To handle this, you must combine Kafka Streams with the patterns we discussed earlier:
* Idempotent External System: Make the external API or database update idempotent (e.g., use INSERT ... ON CONFLICT DO UPDATE in PostgreSQL).
* Transactional Outbox Sink: Instead of writing directly to the external system, the Streams processor writes to an "outbox" topic in Kafka. A separate, transaction-aware Kafka Connect sink connector (like the JDBC Sink Connector) can then consume from this topic and write to the database idempotently.
Zombie Fencing:
A subtle but critical problem in distributed stream processing is the "zombie instance." When a Kafka Streams instance is presumed dead due to a lost heartbeat, the consumer group rebalances, and its tasks are reassigned to another instance. However, the original instance might not be dead—it could be suffering from a long GC pause. When it wakes up, it's now a zombie: it's no longer part of the group but might try to commit a transaction based on stale information. EOS V2 helps prevent this by fencing out zombie producers. Each producer instance gets an "epoch," which is incremented on rebalance. The broker will reject transactional requests from a producer with an old epoch, effectively fencing it off.

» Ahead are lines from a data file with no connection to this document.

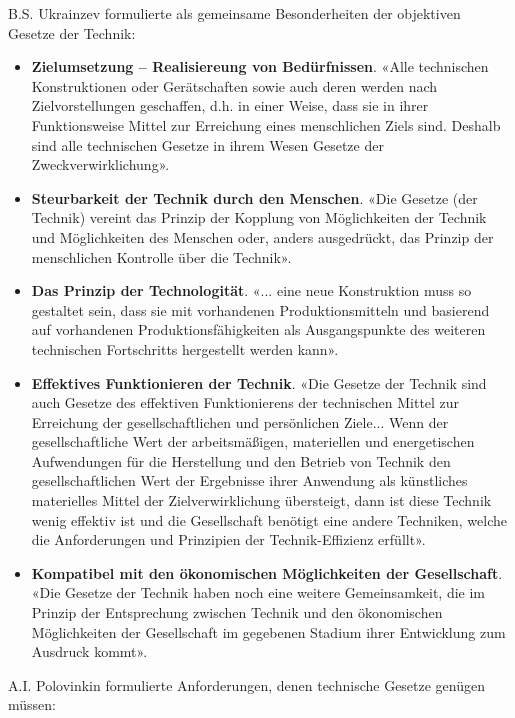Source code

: \documentclass[11pt,a4paper]{article}
\begin{document}
B.S. Ukrainzev formulierte als gemeinsame Besonderheiten der objektiven
Gesetze der Technik:
\begin{itemize}
\item \textbf{Zielumsetzung -- Realisiereung von Bedürfnissen}. «Alle
  technischen Konstruktionen oder Gerätschaften sowie auch deren werden nach
  Zielvorstellungen geschaffen, d.h. in einer Weise, dass sie in ihrer
  Funktionsweise Mittel zur Erreichung eines menschlichen Ziels sind.  Deshalb
  sind alle technischen Gesetze in ihrem Wesen Gesetze der
  Zweckverwirklichung».
\item \textbf{Steurbarkeit der Technik durch den Menschen}. «Die Gesetze (der
  Technik) vereint das Prinzip der Kopplung von Möglichkeiten der Technik und
  Möglichkeiten des Menschen oder, anders ausgedrückt, das Prinzip der
  menschlichen Kontrolle über die Technik».
\item \textbf{Das Prinzip der Technologität}. «... eine neue Konstruktion muss
  so gestaltet sein, dass sie mit vorhandenen Produktionsmitteln und basierend
  auf vorhandenen Produktionsfähigkeiten als Ausgangspunkte des weiteren
  technischen Fortschritts hergestellt werden kann».
\item \textbf{Effektives Funktionieren der Technik}. «Die Gesetze der Technik
  sind auch Gesetze des effektiven Funktionierens der technischen Mittel zur
  Erreichung der gesellschaftlichen und persönlichen Ziele... Wenn der
  gesellschaftliche Wert der arbeitsmäßigen, materiellen und energetischen
  Aufwendungen für die Herstellung und den Betrieb von Technik den
  gesellschaftlichen Wert der Ergebnisse ihrer Anwendung als künstliches
  materielles Mittel der Zielverwirklichung übersteigt, dann ist diese Technik
  wenig effektiv ist und die Gesellschaft benötigt eine andere Techniken,
  welche die Anforderungen und Prinzipien der Technik-Effizienz erfüllt».
\item \textbf{Kompatibel mit den ökonomischen Möglichkeiten der Gesellschaft}.
  «Die Gesetze der Technik haben noch eine weitere Gemeinsamkeit, die im
  Prinzip der Entsprechung zwischen Technik und den ökonomischen
  Möglichkeiten der Gesellschaft im gegebenen Stadium ihrer Entwicklung zum
  Ausdruck kommt».
\end{itemize}
A.I. Polovinkin formulierte Anforderungen, denen technische Gesetze genügen
müssen:
\end{document}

Conclusion: A Decision Framework for EOS
There is no one-size-fits-all solution for exactly-once semantics. The correct pattern depends entirely on your system's architecture and requirements. Here's a decision framework:
| Scenario | Primary Pattern | Key Considerations |
|---|---|---|
| Simple, stateless message production (e.g., logging, metrics) | Idempotent Producer (enable.idempotence=true) | Low overhead, easy to enable. Protects against network-level duplicates. Should be your default for all producers. |
| Atomically updating a database AND publishing an event | Transactional Outbox Pattern (with CDC/Debezium for the relay) | The gold standard for atomicity between your primary data store and Kafka. Adds complexity (outbox table, relay process) but provides the strongest guarantee. |
| Consuming events and performing business logic with external side effects | Idempotent Receiver (using a persistent store for event IDs) | The consumer takes full responsibility for idempotency. Adds latency for the duplicate check. The atomicity of the business logic and the idempotency key write is critical. |
| Pure Kafka-to-Kafka stream processing (e.g., ETL, enrichment, aggregation) | Kafka Streams with EOS (processing.guarantee=exactly_once_v2) | The simplest and most efficient solution when all I/O stays within Kafka. Handles failures, retries, and rebalances transparently. |
| Kafka Streams with external database writes | Kafka Streams (EOS) + Transactional Outbox Sink or Idempotent writes to the external system | Combines the power of Streams EOS with patterns for handling external side effects. The sink connector or the external service must be designed for idempotency. |
Achieving true end-to-end exactly-once semantics is a testament to rigorous engineering. It requires a deep understanding of your tools, a careful analysis of failure modes, and a deliberate choice of patterns that balance correctness, performance, and operational complexity. By mastering these advanced techniques, you can build event-driven systems that are not just scalable and fast, but also resilient and correct.